Retrieval-Guided Reinforcement Learning for Boolean Circuit Minimization
Animesh Basak Chowdhury, Marco Romanelli, Benjamin Tan, Ramesh Karri, Siddharth Garg
TL;DR
This work tackles logic-synthesis optimization where the quality depends on the synthesis recipe. It introduces ABC-RL, a retrieval-guided reinforcement-learning framework that adaptively blends a pre-trained policy with online MCTS via a tunable parameter $α$, based on how similar the new netlist is to training data. By using nearest-neighbor retrieval on GNN embeddings to compute $δ_{G_0}$ and a sigmoid-based mapping to $α$, ABC-RL consistently outperforms state-of-the-art ML methods and pure MCTS across MCNC and EPFL benchmarks, achieving up to $24.8\%$ QoR gains and up to $9\times$ iso-QoR speed-ups. The approach demonstrates robust improvements and highlights the potential of retrieval-guided RL to address distribution shift in design spaces, with practical impact for faster and higher-quality logic-synthesis in hardware design.
Abstract
Logic synthesis, a pivotal stage in chip design, entails optimizing chip specifications encoded in hardware description languages like Verilog into highly efficient implementations using Boolean logic gates.
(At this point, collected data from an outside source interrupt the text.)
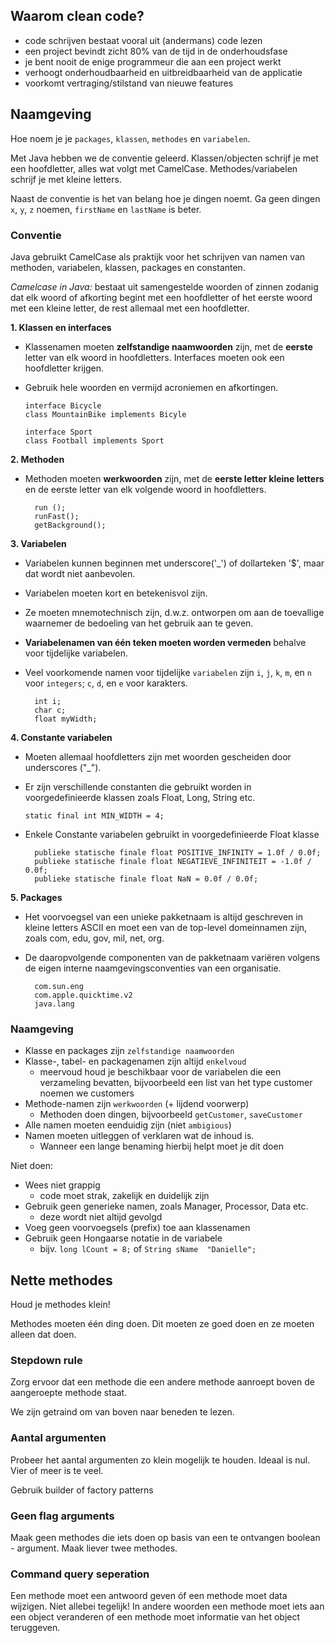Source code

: ## Waarom clean code?

- code schrijven bestaat vooral uit (andermans) code lezen
- een project bevindt zicht 80% van de tijd in de onderhoudsfase
- je bent nooit de enige programmeur die aan een project werkt
- verhoogt onderhoudbaarheid en uitbreidbaarheid van de applicatie
- voorkomt vertraging/stilstand van nieuwe features

## Naamgeving

Hoe noem je je `packages`, `klassen`, `methodes` en `variabelen`.

Met Java hebben we de conventie geleerd. Klassen/objecten schrijf je met een hoofdletter, alles wat volgt met CamelCase. Methodes/variabelen schrijf je met kleine letters.

Naast de conventie is het van belang hoe je dingen noemt. Ga geen dingen `x`, `y`, `z` noemen, `firstName` en `lastName` is beter. 

### Conventie

Java gebruikt CamelCase als praktijk voor het schrijven van namen van methoden, variabelen, klassen, packages en constanten.

<i>Camelcase in Java:</i> bestaat uit samengestelde woorden of zinnen zodanig dat elk woord of afkorting begint met een hoofdletter of het eerste woord met een kleine letter, de rest allemaal met een hoofdletter.

<b>1. Klassen en interfaces </b>
* Klassenamen moeten <b>zelfstandige naamwoorden</b> zijn, met de <b>eerste</b> letter van elk woord in hoofdletters. Interfaces moeten ook een hoofdletter krijgen.
* Gebruik hele woorden en vermijd acroniemen en afkortingen.

      interface Bicycle
      class MountainBike implements Bicyle
    
      interface Sport
      class Football implements Sport

<b>2. Methoden</b>
* Methoden moeten <b>werkwoorden</b> zijn, met de <b>eerste letter kleine letters</b> en de eerste letter van elk volgende woord in hoofdletters.

        run ();
        runFast();
        getBackground();

<b>3. Variabelen</b> 
* Variabelen kunnen beginnen met underscore('_') of dollarteken '$', maar dat wordt niet aanbevolen.
* Variabelen moeten kort en betekenisvol zijn.
* Ze moeten mnemotechnisch zijn, d.w.z. ontworpen om aan de toevallige waarnemer de bedoeling van het gebruik aan te geven. 
* <b>Variabelenamen van één teken moeten worden vermeden</b> behalve voor tijdelijke variabelen.
* Veel voorkomende namen voor tijdelijke `variabelen` zijn `i`, `j`, `k`, `m`, en `n` voor `integers`; `c`, `d`, en `e` voor karakters.

        int i;
        char c;
        float myWidth;

<b>4. Constante variabelen</b>
* Moeten allemaal hoofdletters zijn met woorden gescheiden door underscores ("_").
* Er zijn verschillende constanten die gebruikt worden in voorgedefinieerde klassen zoals Float, Long, String etc.

      static final int MIN_WIDTH = 4;

* Enkele Constante variabelen gebruikt in voorgedefinieerde Float klasse

        publieke statische finale float POSITIVE_INFINITY = 1.0f / 0.0f;
        publieke statische finale float NEGATIEVE_INFINITEIT = -1.0f / 0.0f;
        publieke statische finale float NaN = 0.0f / 0.0f;

<b>5. Packages</b>
* Het voorvoegsel van een unieke pakketnaam is altijd geschreven in kleine letters ASCII en moet een van de top-level domeinnamen zijn, zoals com, edu, gov, mil, net, org.
* De daaropvolgende componenten van de pakketnaam variëren volgens de eigen interne naamgevingsconventies van een organisatie.

        com.sun.eng
        com.apple.quicktime.v2
        java.lang

### Naamgeving

- Klasse en packages zijn `zelfstandige naamwoorden`
- Klasse-, tabel- en packagenamen zijn altijd `enkelvoud`
  - meervoud houd je beschikbaar voor de variabelen die een verzameling bevatten, bijvoorbeeld een list van het type customer noemen we customers
- Methode-namen zijn `werkwoorden` (+ lijdend voorwerp)
  - Methoden doen dingen, bijvoorbeeld `getCustomer`, `saveCustomer`
- Alle namen moeten eenduidig zijn (niet `ambigious`)
- Namen moeten uitleggen of verklaren wat de inhoud is. 
  - Wanneer een lange benaming hierbij helpt moet je dit doen

Niet doen:
- Wees niet grappig
  - code moet strak, zakelijk en duidelijk zijn
- Gebruik geen generieke namen, zoals Manager, Processor, Data etc.
  - deze wordt niet altijd gevolgd
- Voeg geen voorvoegsels (prefix) toe aan klassenamen
- Gebruik geen Hongaarse notatie in de variabele
  - bijv. `long lCount = 8;` of `String sName  "Danielle";`

## Nette methodes

Houd je methodes klein!

Methodes moeten één ding doen. Dit moeten ze goed doen en ze moeten alleen dat doen.

### Stepdown rule

Zorg ervoor dat een methode die een andere methode aanroept boven de aangeroepte methode staat.

We zijn getraind om van boven naar beneden te lezen.

### Aantal argumenten

Probeer het aantal argumenten zo klein mogelijk te houden. Ideaal is nul. Vier of meer is te veel.

Gebruik builder of factory patterns

### Geen flag arguments

Maak geen methodes die iets doen op basis van een te ontvangen boolean - argument. Maak liever twee methodes.

### Command query seperation

Een methode moet een antwoord geven óf een methode moet data wijzigen. 
Niet allebei tegelijk! In andere woorden een methode moet iets aan een object veranderen of een methode moet informatie van het object teruggeven.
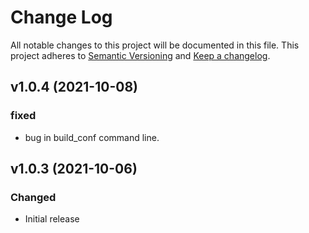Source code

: # Change Log
All notable changes to this project will be documented in this file.
This project adheres to [Semantic Versioning](http://semver.org/) and [Keep a changelog](https://github.com/olivierlacan/keep-a-changelog).

 <!--next-version-placeholder-->

## v1.0.4 (2021-10-08)
### fixed
- bug in build_conf command line.

## v1.0.3 (2021-10-06)
### Changed
- Initial release

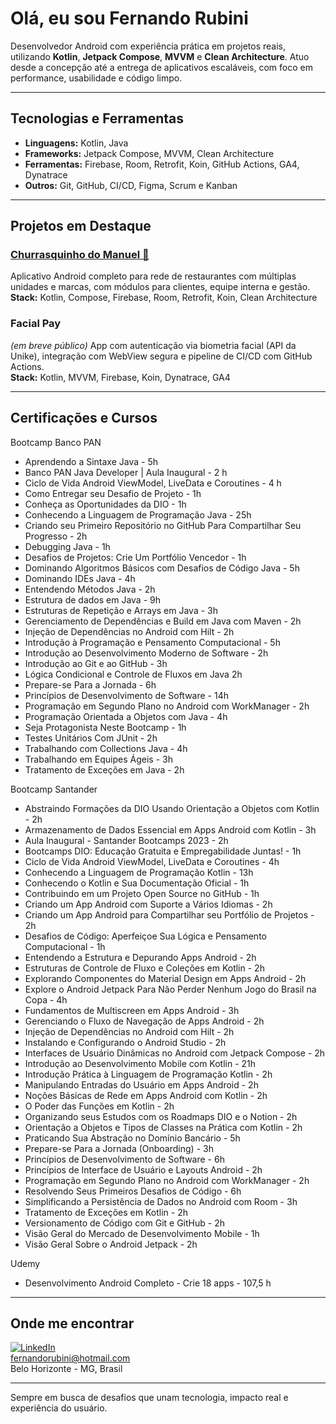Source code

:# Olá, eu sou Fernando Rubini

Desenvolvedor Android com experiência prática em projetos reais, utilizando **Kotlin**, **Jetpack Compose**, **MVVM** e **Clean Architecture**. Atuo desde a concepção até a entrega de aplicativos escaláveis, com foco em performance, usabilidade e código limpo.

---

## Tecnologias e Ferramentas

- **Linguagens:** Kotlin, Java  
- **Frameworks:** Jetpack Compose, MVVM, Clean Architecture  
- **Ferramentas:** Firebase, Room, Retrofit, Koin, GitHub Actions, GA4, Dynatrace  
- **Outros:** Git, GitHub, CI/CD, Figma, Scrum e Kanban

---

## Projetos em Destaque

### [Churrasquinho do Manuel 🍢](https://github.com/fernandorubini)  
Aplicativo Android completo para rede de restaurantes com múltiplas unidades e marcas, com módulos para clientes, equipe interna e gestão.  
**Stack:** Kotlin, Compose, Firebase, Room, Retrofit, Koin, Clean Architecture

### Facial Pay 
*(em breve público)* 
App com autenticação via biometria facial (API da Unike), integração com WebView segura e pipeline de CI/CD com GitHub Actions.  
**Stack:** Kotlin, MVVM, Firebase, Koin, Dynatrace, GA4

---

## Certificações e Cursos

Bootcamp Banco PAN
- Aprendendo a Sintaxe Java - 5h
- Banco PAN Java Developer | Aula Inaugural - 2 h
- Ciclo de Vida Android ViewModel, LiveData e Coroutines - 4 h
- Como Entregar seu Desafio de Projeto - 1h
- Conheça as Oportunidades da DIO - 1h
- Conhecendo a Linguagem de Programação Java - 25h
- Criando seu Primeiro Repositório no GitHub Para Compartilhar Seu Progresso - 2h
- Debugging Java - 1h
- Desafios de Projetos: Crie Um Portfólio Vencedor - 1h
- Dominando Algoritmos Básicos com Desafios de Código Java - 5h
- Dominando IDEs Java - 4h
- Entendendo Métodos Java - 2h
- Estrutura de dados em Java - 9h
- Estruturas de Repetição e Arrays em Java - 3h
- Gerenciamento de Dependências e Build em Java com Maven - 2h
- Injeção de Dependências no Android com Hilt - 2h
- Introdução à Programação e Pensamento Computacional - 5h
- Introdução ao Desenvolvimento Moderno de Software - 2h
- Introdução ao Git e ao GitHub - 3h
- Lógica Condicional e Controle de Fluxos em Java 2h
- Prepare-se Para a Jornada - 6h
- Princípios de Desenvolvimento de Software - 14h
- Programação em Segundo Plano no Android com WorkManager - 2h
- Programação Orientada a Objetos com Java - 4h
- Seja Protagonista Neste Bootcamp - 1h
- Testes Unitários Com JUnit - 2h
- Trabalhando com Collections Java - 4h
- Trabalhando em Equipes Ágeis - 3h
- Tratamento de Exceções em Java - 2h

Bootcamp Santander
- Abstraindo Formações da DIO Usando Orientação a Objetos com Kotlin - 2h
- Armazenamento de Dados Essencial em Apps Android com Kotlin - 3h
- Aula Inaugural - Santander Bootcamps 2023 - 2h
- Bootcamps DIO: Educação Gratuita e Empregabilidade Juntas! - 1h
- Ciclo de Vida Android ViewModel, LiveData e Coroutines - 4h
- Conhecendo a Linguagem de Programação Kotlin - 13h
- Conhecendo o Kotlin e Sua Documentação Oficial - 1h
- Contribuindo em um Projeto Open Source no GitHub - 1h
- Criando um App Android com Suporte a Vários Idiomas - 2h
- Criando um App Android para Compartilhar seu Portfólio de Projetos - 2h
- Desafios de Código: Aperfeiçoe Sua Lógica e Pensamento Computacional -  1h
- Entendendo a Estrutura e Depurando Apps Android - 2h
- Estruturas de Controle de Fluxo e Coleções em Kotlin - 2h
- Explorando Componentes do Material Design em Apps Android - 2h
- Explore o Android Jetpack Para Não Perder Nenhum Jogo do Brasil na Copa - 4h
- Fundamentos de Multiscreen em Apps Android - 3h
- Gerenciando o Fluxo de Navegação de Apps Android - 2h
- Injeção de Dependências no Android com Hilt - 2h
- Instalando e Configurando o Android Studio - 2h
- Interfaces de Usuário Dinâmicas no Android com Jetpack Compose - 2h
- Introdução ao Desenvolvimento Mobile com Kotlin - 21h
- Introdução Prática à Linguagem de Programação Kotlin - 2h
- Manipulando Entradas do Usuário em Apps Android - 2h
- Noções Básicas de Rede em Apps Android com Kotlin - 2h
- O Poder das Funções em Kotlin - 2h
- Organizando seus Estudos com os Roadmaps DIO e o Notion - 2h
- Orientação a Objetos e Tipos de Classes na Prática com Kotlin - 2h
- Praticando Sua Abstração no Domínio Bancário - 5h
- Prepare-se Para a Jornada (Onboarding) - 3h
- Princípios de Desenvolvimento de Software - 6h
- Princípios de Interface de Usuário e Layouts Android - 2h
- Programação em Segundo Plano no Android com WorkManager - 2h
- Resolvendo Seus Primeiros Desafios de Código - 6h
- Simplificando a Persistência de Dados no Android com Room - 3h
- Tratamento de Exceções em Kotlin - 2h
- Versionamento de Código com Git e GitHub - 2h
- Visão Geral do Mercado de Desenvolvimento Mobile - 1h
- Visão Geral Sobre o Android Jetpack - 2h

Udemy
- Desenvolvimento Android Completo - Crie 18 apps - 107,5 h

---

## Onde me encontrar

[![LinkedIn](https://img.shields.io/badge/LinkedIn-FernandoRubini-blue?logo=linkedin&style=flat-square)](https://www.linkedin.com/in/fernando-rubini-dev-549abb24)  
fernandorubini@hotmail.com  
Belo Horizonte - MG, Brasil

---

Sempre em busca de desafios que unam tecnologia, impacto real e experiência do usuário.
The process involves a sequential application of logic minimization heuristics (``synthesis recipe"), with their arrangement significantly impacting crucial metrics such as area and delay. Addressing the challenge posed by the broad spectrum of design complexities - from variations of past designs (e.g., adders and multipliers) to entirely novel configurations (e.g., innovative processor instructions) - requires a nuanced `synthesis recipe` guided by human expertise and intuition. This study conducts a thorough examination of learning and search techniques for logic synthesis, unearthing a surprising revelation: pre-trained agents, when confronted with entirely novel designs, may veer off course, detrimentally affecting the search trajectory. We present ABC-RL, a meticulously tuned $α$ parameter that adeptly adjusts recommendations from pre-trained agents during the search process. Computed based on similarity scores through nearest neighbor retrieval from the training dataset, ABC-RL yields superior synthesis recipes tailored for a wide array of hardware designs. Our findings showcase substantial enhancements in the Quality-of-result (QoR) of synthesized circuits, boasting improvements of up to 24.8% compared to state-of-the-art techniques. Furthermore, ABC-RL achieves an impressive up to 9x reduction in runtime (iso-QoR) when compared to current state-of-the-art methodologies.